- **WORK INSTRUCTIONS**
Below are the records; pull every line that includes "still".

Start of ENTRIES SUPPLIED

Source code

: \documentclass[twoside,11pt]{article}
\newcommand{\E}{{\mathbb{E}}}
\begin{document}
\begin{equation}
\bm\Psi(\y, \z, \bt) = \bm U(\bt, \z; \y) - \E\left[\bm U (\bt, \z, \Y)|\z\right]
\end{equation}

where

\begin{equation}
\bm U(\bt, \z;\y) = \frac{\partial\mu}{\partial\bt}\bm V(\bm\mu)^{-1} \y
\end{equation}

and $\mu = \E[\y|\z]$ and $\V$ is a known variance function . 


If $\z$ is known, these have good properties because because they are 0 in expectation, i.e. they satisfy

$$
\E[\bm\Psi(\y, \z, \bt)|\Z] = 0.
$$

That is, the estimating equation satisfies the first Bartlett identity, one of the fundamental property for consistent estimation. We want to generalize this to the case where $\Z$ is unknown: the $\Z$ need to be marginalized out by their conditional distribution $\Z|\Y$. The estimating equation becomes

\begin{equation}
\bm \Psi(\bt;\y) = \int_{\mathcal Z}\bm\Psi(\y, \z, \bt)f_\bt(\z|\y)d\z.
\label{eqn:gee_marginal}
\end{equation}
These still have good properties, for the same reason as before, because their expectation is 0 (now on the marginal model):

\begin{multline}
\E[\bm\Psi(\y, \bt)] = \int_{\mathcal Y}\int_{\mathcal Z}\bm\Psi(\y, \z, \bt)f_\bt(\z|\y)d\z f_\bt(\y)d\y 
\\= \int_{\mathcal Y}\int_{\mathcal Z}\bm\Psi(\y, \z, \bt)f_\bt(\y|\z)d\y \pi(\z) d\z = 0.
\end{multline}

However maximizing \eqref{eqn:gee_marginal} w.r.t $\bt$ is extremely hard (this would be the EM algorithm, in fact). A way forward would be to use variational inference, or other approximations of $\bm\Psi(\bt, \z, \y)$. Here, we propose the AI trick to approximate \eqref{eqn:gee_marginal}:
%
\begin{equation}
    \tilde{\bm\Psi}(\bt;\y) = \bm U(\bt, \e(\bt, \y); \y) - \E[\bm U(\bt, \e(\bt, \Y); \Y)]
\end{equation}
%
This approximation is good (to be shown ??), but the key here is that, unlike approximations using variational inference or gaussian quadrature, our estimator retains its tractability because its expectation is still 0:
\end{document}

End of ENTRIES SUPPLIED

- **EXERCISE OUTPUT**
These still have good properties, for the same reason as before, because their expectation is 0 (now on the marginal model):
This approximation is good (to be shown ??), but the key here is that, unlike approximations using variational inference or gaussian quadrature, our estimator retains its tractability because its expectation is still 0:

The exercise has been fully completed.